Improved Written Arabic Word Parsing through Orthographic, Syntactic and Semantic constraints
p. 210-214
Résumés
The Arabic script omits diacritics, which are essential to fully specify inflected word forms. The extensive homography caused by diacritic omission considerably increases the number of alternative parses of any morphological analyzer that makes no use of contextual information. Many such parses are spurious and can be filtered out if diacriticization, i.e. the process of interpolating diacritics in written forms, takes advantage of a number of orthographic, morpho-syntactic and semantic constraints that operate in Arabic at the word level. We show that this strategy reduces parsing time and makes morphological analysis of written texts considerably more accurate.

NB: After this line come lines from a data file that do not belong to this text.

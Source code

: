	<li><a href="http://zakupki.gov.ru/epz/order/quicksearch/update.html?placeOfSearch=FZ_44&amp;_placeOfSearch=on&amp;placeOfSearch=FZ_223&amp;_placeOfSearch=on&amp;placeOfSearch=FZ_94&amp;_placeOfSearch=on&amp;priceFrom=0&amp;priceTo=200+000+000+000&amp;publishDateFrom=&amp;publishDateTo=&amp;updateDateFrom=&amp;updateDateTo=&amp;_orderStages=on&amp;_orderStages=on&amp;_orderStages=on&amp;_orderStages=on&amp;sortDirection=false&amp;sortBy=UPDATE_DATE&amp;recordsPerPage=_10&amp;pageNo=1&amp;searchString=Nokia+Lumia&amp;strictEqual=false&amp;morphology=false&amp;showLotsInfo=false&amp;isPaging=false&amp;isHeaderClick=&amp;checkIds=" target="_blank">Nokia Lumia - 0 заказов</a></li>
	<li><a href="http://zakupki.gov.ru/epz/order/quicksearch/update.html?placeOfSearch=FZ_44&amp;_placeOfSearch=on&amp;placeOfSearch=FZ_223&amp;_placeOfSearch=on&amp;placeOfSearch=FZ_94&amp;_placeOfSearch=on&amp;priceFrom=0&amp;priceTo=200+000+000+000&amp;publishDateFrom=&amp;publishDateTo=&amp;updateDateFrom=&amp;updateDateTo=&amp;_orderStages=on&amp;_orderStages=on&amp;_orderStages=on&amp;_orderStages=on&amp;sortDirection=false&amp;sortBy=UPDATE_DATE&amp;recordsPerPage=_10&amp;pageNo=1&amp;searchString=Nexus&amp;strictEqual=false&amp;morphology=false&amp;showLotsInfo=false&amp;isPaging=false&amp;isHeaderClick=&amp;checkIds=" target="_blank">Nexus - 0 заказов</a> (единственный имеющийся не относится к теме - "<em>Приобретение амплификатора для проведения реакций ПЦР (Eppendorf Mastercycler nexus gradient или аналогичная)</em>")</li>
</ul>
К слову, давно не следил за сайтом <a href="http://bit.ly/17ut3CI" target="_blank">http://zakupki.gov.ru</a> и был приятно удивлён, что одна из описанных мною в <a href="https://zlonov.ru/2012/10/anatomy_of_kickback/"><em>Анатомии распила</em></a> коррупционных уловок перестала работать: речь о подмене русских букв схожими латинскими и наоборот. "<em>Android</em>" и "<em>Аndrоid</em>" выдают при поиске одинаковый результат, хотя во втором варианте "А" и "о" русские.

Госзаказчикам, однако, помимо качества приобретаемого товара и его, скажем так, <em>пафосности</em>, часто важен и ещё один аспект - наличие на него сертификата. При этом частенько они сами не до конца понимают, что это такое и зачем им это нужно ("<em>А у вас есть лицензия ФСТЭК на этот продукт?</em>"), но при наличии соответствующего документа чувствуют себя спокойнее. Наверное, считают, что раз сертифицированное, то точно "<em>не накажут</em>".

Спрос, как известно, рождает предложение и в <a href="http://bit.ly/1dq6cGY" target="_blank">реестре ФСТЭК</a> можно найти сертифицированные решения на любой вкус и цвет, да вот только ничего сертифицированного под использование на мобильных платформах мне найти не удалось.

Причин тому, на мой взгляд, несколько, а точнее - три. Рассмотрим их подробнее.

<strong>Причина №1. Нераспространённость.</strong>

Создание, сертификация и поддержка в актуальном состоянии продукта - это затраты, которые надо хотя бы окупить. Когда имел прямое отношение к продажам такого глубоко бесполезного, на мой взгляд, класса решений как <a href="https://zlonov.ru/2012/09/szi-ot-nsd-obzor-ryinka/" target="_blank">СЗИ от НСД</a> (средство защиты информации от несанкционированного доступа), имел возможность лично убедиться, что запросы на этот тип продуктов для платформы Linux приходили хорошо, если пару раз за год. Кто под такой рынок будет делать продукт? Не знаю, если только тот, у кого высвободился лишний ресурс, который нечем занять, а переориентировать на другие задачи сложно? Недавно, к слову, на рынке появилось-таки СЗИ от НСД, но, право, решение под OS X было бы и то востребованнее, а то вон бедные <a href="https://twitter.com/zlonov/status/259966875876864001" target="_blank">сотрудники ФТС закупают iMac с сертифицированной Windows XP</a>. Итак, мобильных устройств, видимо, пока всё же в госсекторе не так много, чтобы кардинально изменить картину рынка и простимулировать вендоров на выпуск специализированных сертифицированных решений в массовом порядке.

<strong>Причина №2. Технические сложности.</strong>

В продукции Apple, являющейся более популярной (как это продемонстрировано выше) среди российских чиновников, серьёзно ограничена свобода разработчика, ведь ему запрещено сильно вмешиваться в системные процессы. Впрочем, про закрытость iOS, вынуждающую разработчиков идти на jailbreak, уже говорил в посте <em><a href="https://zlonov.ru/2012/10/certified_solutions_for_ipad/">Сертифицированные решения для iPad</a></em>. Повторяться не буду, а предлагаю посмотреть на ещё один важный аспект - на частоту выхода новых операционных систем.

Le convenzioni ortografiche della lingua araba consentono l’omissione dei diacritici, introducendo così numerosi casi di omografia tra forme flesse e la conseguente proliferazione di analisi morfologiche contestualmente spurie. Un analizzatore morfologico che utilizzi i vincoli ortografici, morfo-sintattici e semantici che operano a livello lessicale, può tuttavia ridurre drasticamente il livello di ambiguità morfologica del testo scritto, producendo analisi più efficienti e accurate.
Texte intégral
1. Introduction
1Arabic is a morphologically rich language, where a lot of information on morpho-syntactic and semantic relationships among words in context is directly expressed at the word level1 . Some prepositions, conjunctions and other particles are morphologically realized as proclitics, while all pronouns are enclitics. Orthographic, morphological and syntactic characteristics of Arabic contribute to increasing the level of ambiguity of written word forms, which is made even more complex by the unsystematic use of diacritical markers in the Arabic script2. In this paper we suggest that spelling rules, morpho-syntactic and semantic constraints should be jointly evaluated as early as possible in parsing an Arabic text. In particular, the analysis of spelled-out forms requires simultaneous use of morpho-syntactic and semantic information to define constraints on NLP, and “interpolate” missing vowels/diacritics (diacriticization) in Arabic written texts.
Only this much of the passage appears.